I braked hard at the end of her driveway and slung gravel halfway to Poteet. I parked beside Annie’s vehicle, got out of my SUV, and jogged across the yard to where Annie and Mama were sitting on the porch. Neither of them looked deathly sick, but their expressions said they were worried.
“Are y’all okay?” I asked after a couple of short bursts of breath.
“We’re fine,” Annie called out from the porch swing.
“Then what’s this news that I needed to get over here for?” I waved at the gray gravel haze blowing across the porch. “After the day I’ve had, I feel like I’m spittin’ dust.”
“Oh. My. Goodness!” Annie giggled—a bit nervously, which concerned me. “You sound just like Gracie sometimes.”
Mama nodded and headed into the house. I had barely sat down on the top porch step when she returned with a longneck bottle and handed it to me. “This should settle anything you’ve breathed in.
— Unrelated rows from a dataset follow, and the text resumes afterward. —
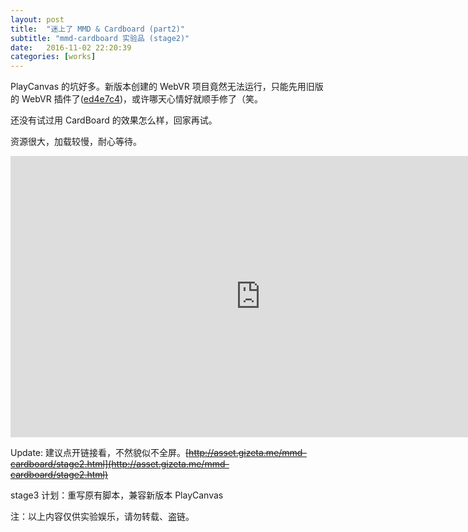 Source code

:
 ```yaml
---
layout: post
title:  "迷上了 MMD & Cardboard (part2)"
subtitle: "mmd-cardboard 实验品 (stage2)"
date:   2016-11-02 22:20:39
categories: [works]
---
```

PlayCanvas 的坑好多。新版本创建的 WebVR 项目竟然无法运行，只能先用旧版的 WebVR 插件了([ed4e7c4](https://github.com/playcanvas/webvr/tree/ed4e7c42b827fda3013ccf102e6297f2104a61fe))，或许哪天心情好就顺手修了（笑。

还没有试过用 CardBoard 的效果怎么样，回家再试。

资源很大，加载较慢，耐心等待。

<iframe src="http://asset.gizeta.me/mmd-cardboard/stage2.html" width="800" height="450" frameborder="no" scrolling="no" allowtransparency="yes"></iframe>

Update: 建议点开链接看，不然貌似不全屏。~~[http://asset.gizeta.me/mmd-cardboard/stage2.html](http://asset.gizeta.me/mmd-cardboard/stage2.html)~~

stage3 计划：重写原有脚本，兼容新版本 PlayCanvas

注：以上内容仅供实验娱乐，请勿转载、盗链。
Annie and I have been talking, and ...” She took a deep breath and rubbed her forehead. “I’m so sorry, Lila.”
“For what?” I was getting pretty worried; not even a couple of drinks of icy-cold beer settled my nerves.
“We were taken up in the heat of the moment, and ...” Annie said, and then there was another pregnant moment of silence.
“Somebody tell me what’s going on before I have a heart attack,” I whispered.
“We don’t want to open a catering business,” Mama blurted out. “And I feel horrible that you quit your job.”
Had I heard her right? Was she teasing me? I was completely tongue-tied, and my chest tightened.
Everything happens for a reason.
Aunt Gracie had said that too many times to begin to count. I’d even said the same thing when she’d left me her property and I made the decision to move to Ditto.
I repeated the words in a whisper: “Everything happens for a reason.”
“What was that?” Annie asked.
“She said, ‘Everything happens for a reason,’” Mama told her. “Gracie said that all the time, and I believe it—but, Lila, what brought it to your mind at this moment?”
I took another long drink of the beer. “On the way over here that evening when y’all told me about the decision to start a catering business, I was having a little hissy fit about needing some excitement in my life. That gave me a reason to quit my job that had become so boring since everything shut down a few years ago. Now I will have time to find my true passion in life. I don’t know what it is, but I believe with my whole heart that it’s out there somewhere, just waiting for me to open my eyes.”
“Or stumble over it?” Annie asked.
I thought of the notes on the outfits in Gracie’s closet and of stubbing my toe on the small chest—both in the last few hours—and had to smile. “Most likely, that’s exactly what will happen.”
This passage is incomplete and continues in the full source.